The Easy, No Risk Way To Invest In Real Estate, Plus The Story Of The $2000 Dinner
June 13, 2008
A lot of people assume in order to make money investing in real estate, you need credit, cash, a license, and years of experience. However, in this video for Free Question Friday, I’m going to show you there’s a no risk, easy approach, plus I’m going to reveal…
The Story of The $2,000 Dinner!
Best of all- there’s nothing for sale in this video - 100% content!
Now, there really was a $2,000 Dinner as well as an easy approach to invest in real estate - you’ll see it all in this video. Once you finish the video, the form for you to use is downloadable below the video (Just right click and choose Save As to save to your computer).
I’d love to hear your comments on the video, so post them below once the video is complete and share by clicking the ‘Share This Button’ below the video.

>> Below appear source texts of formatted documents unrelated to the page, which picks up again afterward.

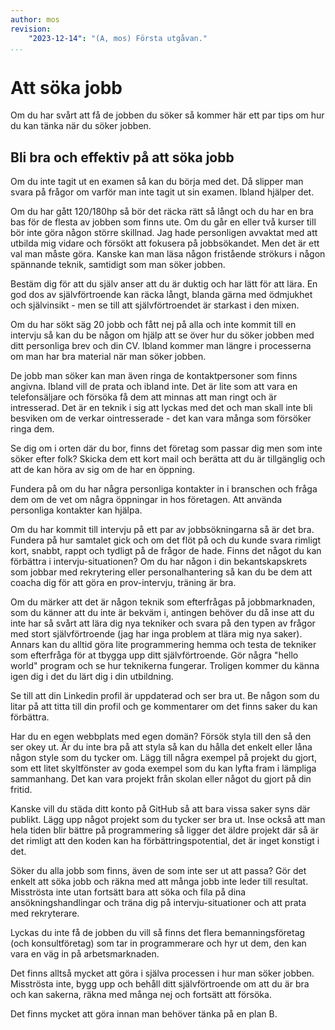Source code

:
 ```yaml
---
author: mos
revision:
    "2023-12-14": "(A, mos) Första utgåvan."
...
```

Att söka jobb
==================================

Om du har svårt att få de jobben du söker så kommer här ett par tips om hur du kan tänka när du söker jobben.



Bli bra och effektiv på att söka jobb
-----------------------------------

Om du inte tagit ut en examen så kan du börja med det. Då slipper man svara på frågor om varför man inte tagit ut sin examen. Ibland hjälper det.

Om du har gått 120/180hp så bör det räcka rätt så långt och du har en bra bas för de flesta av jobben som finns ute. Om du går en eller två kurser till bör inte göra någon större skillnad. Jag hade personligen avvaktat med att utbilda mig vidare och försökt att fokusera på jobbsökandet. Men det är ett val man måste göra. Kanske kan man läsa någon fristående strökurs i någon spännande teknik, samtidigt som man söker jobben.

Bestäm dig för att du själv anser att du är duktig och har lätt för att lära. En god dos av självförtroende kan räcka långt, blanda gärna med ödmjukhet och självinsikt - men se till att självförtroendet är starkast i den mixen.

Om du har sökt säg 20 jobb och fått nej på alla och inte kommit till en intervju så kan du be någon om hjälp att se över hur du söker jobben med ditt personliga brev och din CV. Ibland kommer man längre i processerna om man har bra material när man söker jobben.

De jobb man söker kan man även ringa de kontaktpersoner som finns angivna. Ibland vill de prata och ibland inte. Det är lite som att vara en telefonsäljare och försöka få dem att minnas att man ringt och är intresserad. Det är en teknik i sig att lyckas med det och man skall inte bli besviken om de verkar ointresserade - det kan vara många som försöker ringa dem.

Se dig om i orten där du bor, finns det företag som passar dig men som inte söker efter folk? Skicka dem ett kort mail och berätta att du är tillgänglig och att de kan höra av sig om de har en öppning.

Fundera på om du har några personliga kontakter in i branschen och fråga dem om de vet om några öppningar in hos företagen. Att använda personliga kontakter kan hjälpa.

Om du har kommit till intervju på ett par av jobbsökningarna så är det bra. Fundera på hur samtalet gick och om det flöt på och du kunde svara rimligt kort, snabbt, rappt och tydligt på de frågor de hade. Finns det något du kan förbättra i intervju-situationen? Om du har någon i din bekantskapskrets som jobbar med rekrytering eller personalhantering så kan du be dem att coacha dig för att göra en prov-intervju, träning är bra.

Om du märker att det är någon teknik som efterfrågas på jobbmarknaden, som du känner att du inte är bekväm i, antingen behöver du då inse att du inte har så svårt att lära dig nya tekniker och svara på den typen av frågor med stort självförtroende (jag har inga problem at tlära mig nya saker). Annars kan du alltid göra lite programmering hemma och testa de tekniker som efterfråga för at tbygga upp ditt självförtroende. Gör några "hello world" program och se hur teknikerna fungerar. Troligen kommer du känna igen dig i det du lärt dig i din utbildning.

Se till att din Linkedin profil är uppdaterad och ser bra ut. Be någon som du litar på att titta till din profil och ge kommentarer om det finns saker du kan förbättra.

Har du en egen webbplats med egen domän? Försök styla till den så den ser okey ut. Är du inte bra på att styla så kan du hålla det enkelt eller låna någon style som du tycker om. Lägg till några exempel på projekt du gjort, som ett litet skyltfönster av goda exempel som du kan lyfta fram i lämpliga sammanhang. Det kan vara projekt från skolan eller något du gjort på din fritid.

Kanske vill du städa ditt konto på GitHub så att bara vissa saker syns där publikt. Lägg upp något projekt som du tycker ser bra ut. Inse också att man hela tiden blir bättre på programmering så ligger det äldre projekt där så är det rimligt att den koden kan ha förbättringspotential, det är inget konstigt i det.

Söker du alla jobb som finns, även de som inte ser ut att passa? Gör det enkelt att söka jobb och räkna med att många jobb inte leder till resultat. Misströsta inte utan fortsätt bara att söka och fila på dina ansökningshandlingar och träna dig på intervju-situationer och att prata med rekryterare.

Lyckas du inte få de jobben du vill så finns det flera bemanningsföretag (och konsultföretag) som tar in programmerare och hyr ut dem, den kan vara en väg in på arbetsmarknaden.

Det finns alltså mycket att göra i själva processen i hur man söker jobben. Misströsta inte, bygg upp och behåll ditt självförtroende om att du är bra och kan sakerna, räkna med många nej och fortsätt att försöka.

Det finns mycket att göra innan man behöver tänka på en plan B.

Pretty eye opening video- better than what most gurus charge for
keep it up
thank you
JJ
Derek,
I appreciate your video, but you never showed how you assign the deal, weather it was a deed or an option you got from the homeowner.
Plus you didn’t mention that these tecniques will only work with homeowners who owe far less than what there home is worth, or you’ll never find a motivated buyer to assign them too.
Unfortunately, in todays market I think there is a much more abundance of homeowners who owe more that what there house is worth.
Derek
Thanks for the video.
Very cool
James
http://www.RealEstateInvestmentAssociation.com/ is a free social networking website for real estate investors.
Derek received the warranty deed to the property (and hopefully immediately recorded that deed), Derek owned the property. Then Derek found a wholesale buyer (the appraiser) who agreed to pay $81,500 to buy the property from Derek (most likely using an ordinary purchase contract and a title company to close the deal). $78,500 went to pay-off the defaulted loan and the $3,000 remaining was Derek’s profit.
Most “motivated sellers” in this market are upside-down on their debt and they are “motivated” to find someone to overpay for the property. An upside-down property requires a “short sale” for cash. Most “short sales” are failing, because the bank “loss mitigators” are not responding before the auction date and the property is foreclosed. If you can negotiate with a loss mitigator before the auction date and reach agreement, then you can “double close” with your buyer. You buy from the owner (with short-pay to the lien holders) then immediately resell to your buyer. You can use your buyer’s escrowed funds (or “flash money” borrowed for one day from a hard money lender) to buy the property, then you deed the property to your buyer and take your check to the bank.